Sign with no planet B  warns for the warming

Climate-emissions-warming

By Kelly MACNAMARA

Paris, Jan 19, 2024 (AFP) - Increased carbon dioxide in the atmosphere this

year will exceed key trajectories for limiting warming to 1.5C, Britain's Met

Office predicted Friday, with researchers reaffirming that that only "drastic"

emissions cuts can keep the target in sight.

Rising emissions from fossil fuels and deforestation are set to be

compounded in 2024 by the cyclical El Nino weather phenomenon, which reduces

the ability of tropical forests to absorb carbon.

The Met forecast this will drive a "relatively large" rise in annual

average CO2 concentrations measured this year at the Mauna Loa Observatory in

Hawaii - around 2.84 parts per million (ppm) higher than in 2023.

Researchers said that will likely take the world outside the main pathways

set out by the UN's Intergovernmental Panel on Climate Change (IPCC) to limit

warming to 1.5 degrees Celsius above pre-industrial levels - the more

the ambitious goal of the 2015 Paris Agreement.

"It's looking vanishingly unlikely that we'll limit warming to 1.5,"

Richard Betts, the Met Office author of the CO2 forecast, told AFP.

"Technically speaking, we could still do it if emissions were to be reduced

drastically starting immediately, but the scenarios that the IPCC uses show

the buildup of CO2 in the atmosphere slowing already to meet that

target."

Scientists warn that the world is edging closer to experiencing individual

years of warming of 1.5C or more, although that would not by itself amount to

a breach of the Paris target, which is measured over an average of roughly two

decades.

The IPCC has already suggested that if emissions continue as they are, the

world would breach 1.5C in the early 2030s.
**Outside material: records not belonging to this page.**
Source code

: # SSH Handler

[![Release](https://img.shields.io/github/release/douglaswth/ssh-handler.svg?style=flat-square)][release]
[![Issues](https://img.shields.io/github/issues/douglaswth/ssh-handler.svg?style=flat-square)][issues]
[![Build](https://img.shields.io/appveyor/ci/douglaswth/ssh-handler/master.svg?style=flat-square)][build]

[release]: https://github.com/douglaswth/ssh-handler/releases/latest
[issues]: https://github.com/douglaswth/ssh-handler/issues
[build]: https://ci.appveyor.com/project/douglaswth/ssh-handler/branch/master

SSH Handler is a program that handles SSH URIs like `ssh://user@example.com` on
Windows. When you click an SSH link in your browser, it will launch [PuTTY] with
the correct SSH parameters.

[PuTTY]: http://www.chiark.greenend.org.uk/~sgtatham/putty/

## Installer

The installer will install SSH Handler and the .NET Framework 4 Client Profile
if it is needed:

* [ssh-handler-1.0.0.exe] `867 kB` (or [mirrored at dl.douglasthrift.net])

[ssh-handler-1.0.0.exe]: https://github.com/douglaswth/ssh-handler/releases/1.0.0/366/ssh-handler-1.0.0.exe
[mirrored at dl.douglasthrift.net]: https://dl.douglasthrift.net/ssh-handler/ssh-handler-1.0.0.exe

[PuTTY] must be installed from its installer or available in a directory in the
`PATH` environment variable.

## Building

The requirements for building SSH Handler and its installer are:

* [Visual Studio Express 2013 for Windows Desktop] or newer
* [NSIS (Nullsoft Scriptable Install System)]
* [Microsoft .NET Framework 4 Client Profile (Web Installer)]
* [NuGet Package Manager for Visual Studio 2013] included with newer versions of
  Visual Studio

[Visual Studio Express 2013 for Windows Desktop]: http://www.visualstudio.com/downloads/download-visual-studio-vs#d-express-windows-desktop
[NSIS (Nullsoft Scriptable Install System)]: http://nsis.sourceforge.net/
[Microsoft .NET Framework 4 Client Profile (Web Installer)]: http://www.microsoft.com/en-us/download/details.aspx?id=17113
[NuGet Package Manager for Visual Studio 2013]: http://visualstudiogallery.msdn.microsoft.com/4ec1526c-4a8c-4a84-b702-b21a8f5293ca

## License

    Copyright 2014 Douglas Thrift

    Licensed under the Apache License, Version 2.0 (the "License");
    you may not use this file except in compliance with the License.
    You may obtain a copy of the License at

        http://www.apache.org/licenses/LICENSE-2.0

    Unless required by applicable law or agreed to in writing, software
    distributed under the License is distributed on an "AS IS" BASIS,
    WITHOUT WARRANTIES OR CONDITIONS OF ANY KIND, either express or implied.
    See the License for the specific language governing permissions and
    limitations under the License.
"We're not seeing any signs of avoiding that in terms of the buildup of CO2

in the atmosphere," Betts said.

- Warming effect -

The UN's World Meteorological Organization last week confirmed that 2023 was the

the warmest year on record "by a huge margin", putting the annual average global

temperature at 1.45C above pre-industrial levels (1850-1900).
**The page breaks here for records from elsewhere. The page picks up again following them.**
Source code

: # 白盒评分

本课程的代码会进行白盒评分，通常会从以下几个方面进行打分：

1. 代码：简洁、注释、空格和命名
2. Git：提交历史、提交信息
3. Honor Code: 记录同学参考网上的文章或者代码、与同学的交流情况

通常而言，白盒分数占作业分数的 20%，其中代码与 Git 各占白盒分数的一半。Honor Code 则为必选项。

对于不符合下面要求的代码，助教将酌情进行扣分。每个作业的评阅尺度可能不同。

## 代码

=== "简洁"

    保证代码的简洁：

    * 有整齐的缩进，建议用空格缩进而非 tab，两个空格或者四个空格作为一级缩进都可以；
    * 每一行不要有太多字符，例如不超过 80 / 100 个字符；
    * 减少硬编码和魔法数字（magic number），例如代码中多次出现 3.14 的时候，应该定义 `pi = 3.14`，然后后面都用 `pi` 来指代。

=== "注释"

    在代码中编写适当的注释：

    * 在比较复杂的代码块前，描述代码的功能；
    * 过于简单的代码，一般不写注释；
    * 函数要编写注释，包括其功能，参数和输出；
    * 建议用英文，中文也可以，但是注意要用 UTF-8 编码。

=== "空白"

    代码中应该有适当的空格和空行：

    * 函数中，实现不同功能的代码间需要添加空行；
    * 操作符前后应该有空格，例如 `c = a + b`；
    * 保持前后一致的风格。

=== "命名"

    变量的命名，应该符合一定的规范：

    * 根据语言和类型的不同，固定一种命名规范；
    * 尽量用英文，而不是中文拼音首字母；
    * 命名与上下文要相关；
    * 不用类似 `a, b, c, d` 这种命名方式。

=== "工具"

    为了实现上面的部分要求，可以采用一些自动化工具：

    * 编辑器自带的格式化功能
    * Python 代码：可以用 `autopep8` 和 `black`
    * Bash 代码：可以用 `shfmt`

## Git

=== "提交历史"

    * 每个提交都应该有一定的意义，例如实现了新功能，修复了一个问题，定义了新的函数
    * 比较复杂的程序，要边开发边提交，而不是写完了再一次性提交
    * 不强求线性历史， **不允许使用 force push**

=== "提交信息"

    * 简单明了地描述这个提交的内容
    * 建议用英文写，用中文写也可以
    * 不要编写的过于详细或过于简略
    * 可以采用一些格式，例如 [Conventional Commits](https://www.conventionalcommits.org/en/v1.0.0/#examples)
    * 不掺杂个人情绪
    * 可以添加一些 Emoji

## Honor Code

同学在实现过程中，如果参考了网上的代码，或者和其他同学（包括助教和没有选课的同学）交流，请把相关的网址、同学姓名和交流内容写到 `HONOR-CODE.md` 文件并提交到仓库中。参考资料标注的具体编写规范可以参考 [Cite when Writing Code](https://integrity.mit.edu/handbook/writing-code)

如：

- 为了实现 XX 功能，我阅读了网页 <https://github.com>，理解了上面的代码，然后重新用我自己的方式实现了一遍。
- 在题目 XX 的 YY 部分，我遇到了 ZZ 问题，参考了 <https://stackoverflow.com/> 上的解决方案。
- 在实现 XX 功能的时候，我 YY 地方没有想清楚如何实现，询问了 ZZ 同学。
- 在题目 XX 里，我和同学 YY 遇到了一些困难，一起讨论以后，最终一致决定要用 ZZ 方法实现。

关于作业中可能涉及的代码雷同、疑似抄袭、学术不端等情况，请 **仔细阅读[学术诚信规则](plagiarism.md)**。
This year could be even hotter because of the naturally-occurring El Nino

climate pattern, which emerged mid-2023, usually increases global temperatures

for one year after.

El Nino also brings hotter and drier conditions across tropical forests and

peatlands that reduce their ability to absorb carbon from the atmosphere.

Normally around half of humanity's emissions are taken back out of the

atmosphere by ecosystems and absorption in the ocean.
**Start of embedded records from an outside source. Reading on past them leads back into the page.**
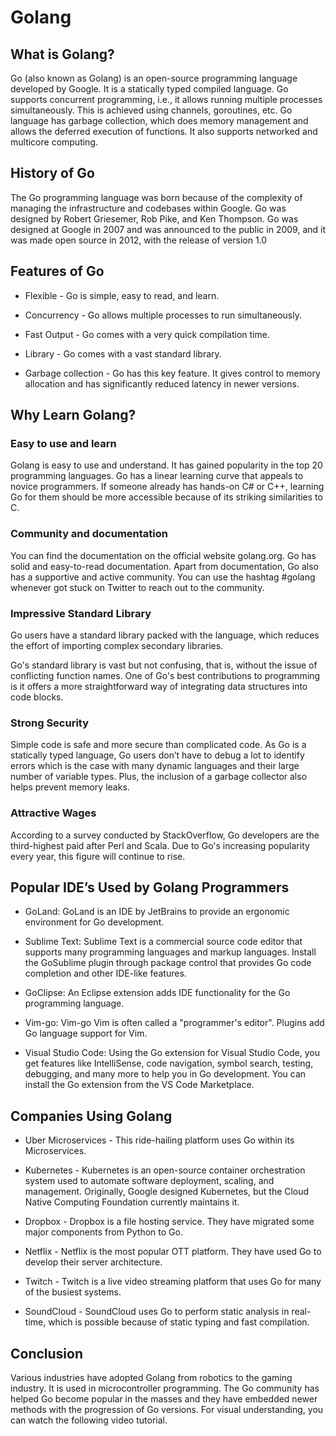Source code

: # Golang

## What is Golang?
Go (also known as Golang) is an open-source programming language developed by Google. It is a statically typed compiled language. Go supports concurrent programming, i.e., it allows running multiple processes simultaneously. This is achieved using channels, goroutines, etc. Go language has garbage collection, which does memory management and allows the deferred execution of functions. It also supports networked and multicore computing.

## History of Go
The Go programming language was born because of the complexity of managing the infrastructure and codebases within Google. Go was designed by Robert Griesemer, Rob Pike, and Ken Thompson. Go was designed at Google in 2007 and was announced to the public in 2009, and it was made open source in 2012, with the release of version 1.0

## Features of Go
- Flexible - Go is simple, easy to read, and learn.

- Concurrency - Go allows multiple processes to run simultaneously.

- Fast Output - Go comes with a very quick compilation time.

- Library - Go comes with a vast standard library.

- Garbage collection - Go has this key feature. It gives control to memory allocation and has significantly reduced latency in newer versions. 

## Why Learn Golang?

### Easy to use and learn
Golang is easy to use and understand. It has gained popularity in the top 20 programming languages. Go has a linear learning curve that appeals to novice programmers. If someone already has hands-on C# or C++, learning Go for them should be more accessible because of its striking similarities to C.

### Community and documentation
You can find the documentation on the official website golang.org. Go has solid and easy-to-read documentation. Apart from documentation, Go also has a supportive and active community. You can use the hashtag #golang whenever got stuck on Twitter to reach out to the community.

### Impressive Standard Library
Go users have a standard library packed with the language, which reduces the effort of importing complex secondary libraries.

Go's standard library is vast but not confusing, that is, without the issue of conflicting function names. One of Go's best contributions to programming is it offers a more straightforward way of integrating data structures into code blocks. 

### Strong Security
Simple code is safe and more secure than complicated code. As Go is a statically typed language, Go users don’t have to debug a lot to identify errors which is the case with many dynamic languages and their large number of variable types. Plus, the inclusion of a garbage collector also helps prevent memory leaks.

### Attractive Wages
According to a survey conducted by StackOverflow, Go developers are the third-highest paid after Perl and Scala. Due to Go's increasing popularity every year, this figure will continue to rise.

## Popular IDE’s Used by Golang Programmers
- GoLand: GoLand is an IDE by JetBrains to provide an ergonomic environment for Go development.

- Sublime Text: Sublime Text is a commercial source code editor that supports many programming languages and markup languages. Install the GoSublime plugin through package control that provides Go code completion and other IDE-like features.

- GoClipse: An Eclipse extension adds IDE functionality for the Go programming language.

- Vim-go: Vim-go Vim is often called a "programmer's editor". Plugins add Go language support for Vim.

- Visual Studio Code: Using the Go extension for Visual Studio Code, you get features like IntelliSense, code navigation, symbol search, testing, debugging, and many more to help you in Go development. You can install the Go extension from the VS Code Marketplace.

## Companies Using Golang

- Uber Microservices - This ride-hailing platform uses Go within its Microservices.

- Kubernetes - Kubernetes is an open-source container orchestration system used to automate software deployment, scaling, and management. Originally, Google designed Kubernetes, but the Cloud Native Computing Foundation currently maintains it.

- Dropbox - Dropbox is a file hosting service. They have migrated some major components from Python to Go.

- Netflix - Netflix is the most popular OTT platform. They have used Go to develop their server architecture.

- Twitch - Twitch is a live video streaming platform that uses Go for many of the busiest systems.

- SoundCloud - SoundCloud uses Go to perform static analysis in real-time, which is possible because of static typing and fast compilation.

## Conclusion

Various industries have adopted Golang from robotics to the gaming industry. It is used in microcontroller programming. The Go community has helped Go become popular in the masses and they have embedded newer methods with the progression of Go versions. For visual understanding, you can watch the following video tutorial.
"That free service is weakened when an El Nino is happening, so that

means more of our emissions are staying in the atmosphere this year," Betts

said.

There was particular concern over regions of the Amazon, which have already

seen severe drought, heat, and fires, he added.

UN experts have calculated that emissions need to be slashed nearly in half

this decade to keep the 1.5C limit in play.

But carbon pollution has continued to increase.

Mauna Loa, which has been monitoring atmospheric CO2 levels since 1958, has

traced a trend line that may fluctuate but has generally continued to climb.

To predict CO2 concentrations this year at Mauna Loa, considered

representative of global averages, the Met Office uses emissions data combined

with observations and forecasts of ocean surface temperatures in the

equatorial east Pacific - an indicator for El Nino.

Betts said that even without the El Nino effect, the estimated buildup of

CO2 in the atmosphere would be at the "very, very upper limit of consistency"

with the IPCC 1.5C scenarios.

He stressed that while these are not the only ways to keep the 1.5C limit

in reach, all possible paths would involve "urgent emissions cuts".